» **Input records**
────────────────────────────────────────

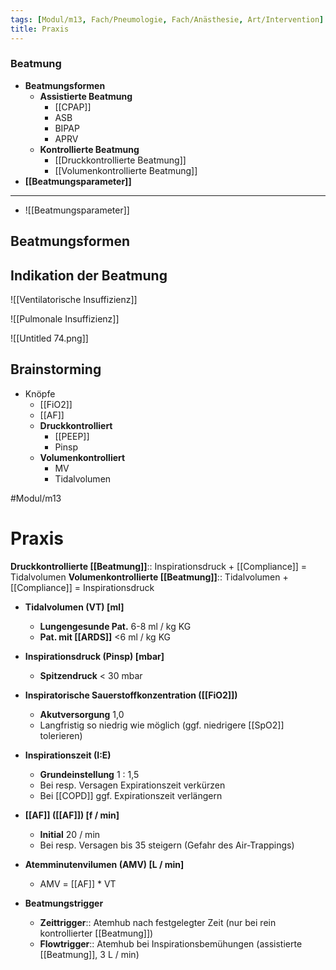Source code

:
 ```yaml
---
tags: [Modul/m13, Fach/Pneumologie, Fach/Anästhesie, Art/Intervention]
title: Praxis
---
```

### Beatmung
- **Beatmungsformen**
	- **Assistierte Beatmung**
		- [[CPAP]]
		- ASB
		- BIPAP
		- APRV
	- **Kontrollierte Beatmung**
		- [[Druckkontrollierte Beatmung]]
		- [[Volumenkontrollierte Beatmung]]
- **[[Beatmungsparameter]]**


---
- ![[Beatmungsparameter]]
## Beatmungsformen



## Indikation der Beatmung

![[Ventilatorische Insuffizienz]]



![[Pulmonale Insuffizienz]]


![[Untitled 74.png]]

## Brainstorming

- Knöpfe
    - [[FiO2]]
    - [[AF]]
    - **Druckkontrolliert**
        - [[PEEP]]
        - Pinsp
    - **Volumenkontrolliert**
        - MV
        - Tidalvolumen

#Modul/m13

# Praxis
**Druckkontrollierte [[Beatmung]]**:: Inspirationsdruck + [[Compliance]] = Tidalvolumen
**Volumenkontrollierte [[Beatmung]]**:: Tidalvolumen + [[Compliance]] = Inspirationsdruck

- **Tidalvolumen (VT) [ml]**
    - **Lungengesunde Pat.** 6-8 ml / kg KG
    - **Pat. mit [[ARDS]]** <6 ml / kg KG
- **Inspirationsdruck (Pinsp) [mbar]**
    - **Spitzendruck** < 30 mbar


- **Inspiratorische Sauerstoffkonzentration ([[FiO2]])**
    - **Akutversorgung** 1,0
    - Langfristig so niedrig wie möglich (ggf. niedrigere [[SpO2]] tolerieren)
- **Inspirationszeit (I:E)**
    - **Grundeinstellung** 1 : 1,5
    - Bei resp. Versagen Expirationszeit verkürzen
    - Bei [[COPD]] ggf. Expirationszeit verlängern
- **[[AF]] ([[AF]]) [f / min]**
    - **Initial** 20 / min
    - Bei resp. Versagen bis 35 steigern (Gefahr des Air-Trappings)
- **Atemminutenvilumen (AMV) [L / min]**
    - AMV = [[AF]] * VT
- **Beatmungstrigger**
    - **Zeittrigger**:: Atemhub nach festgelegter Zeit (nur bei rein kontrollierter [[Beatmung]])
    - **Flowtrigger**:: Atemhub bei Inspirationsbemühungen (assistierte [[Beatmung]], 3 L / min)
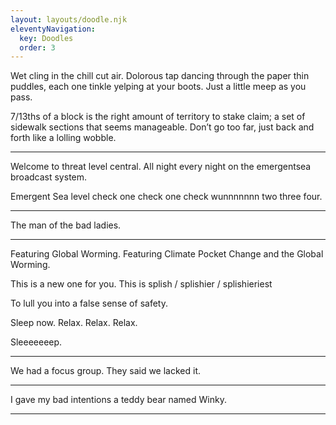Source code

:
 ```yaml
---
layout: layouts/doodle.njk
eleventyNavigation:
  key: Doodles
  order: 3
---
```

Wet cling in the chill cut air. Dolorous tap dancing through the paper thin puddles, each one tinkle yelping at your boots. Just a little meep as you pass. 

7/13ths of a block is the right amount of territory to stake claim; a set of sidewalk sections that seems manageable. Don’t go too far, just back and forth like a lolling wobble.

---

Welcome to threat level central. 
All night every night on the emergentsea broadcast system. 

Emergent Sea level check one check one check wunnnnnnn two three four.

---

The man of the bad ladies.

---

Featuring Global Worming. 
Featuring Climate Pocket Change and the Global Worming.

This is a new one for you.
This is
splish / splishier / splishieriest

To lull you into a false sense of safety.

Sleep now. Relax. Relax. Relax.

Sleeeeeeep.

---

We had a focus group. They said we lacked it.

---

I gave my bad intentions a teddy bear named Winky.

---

────────────────────────────────────────

» **What you have to do**
This task calls for each line of the material that contains "Modul".

» **Exercise result**
tags: [Modul/m13, Fach/Pneumologie, Fach/Anästhesie, Art/Intervention]
#Modul/m13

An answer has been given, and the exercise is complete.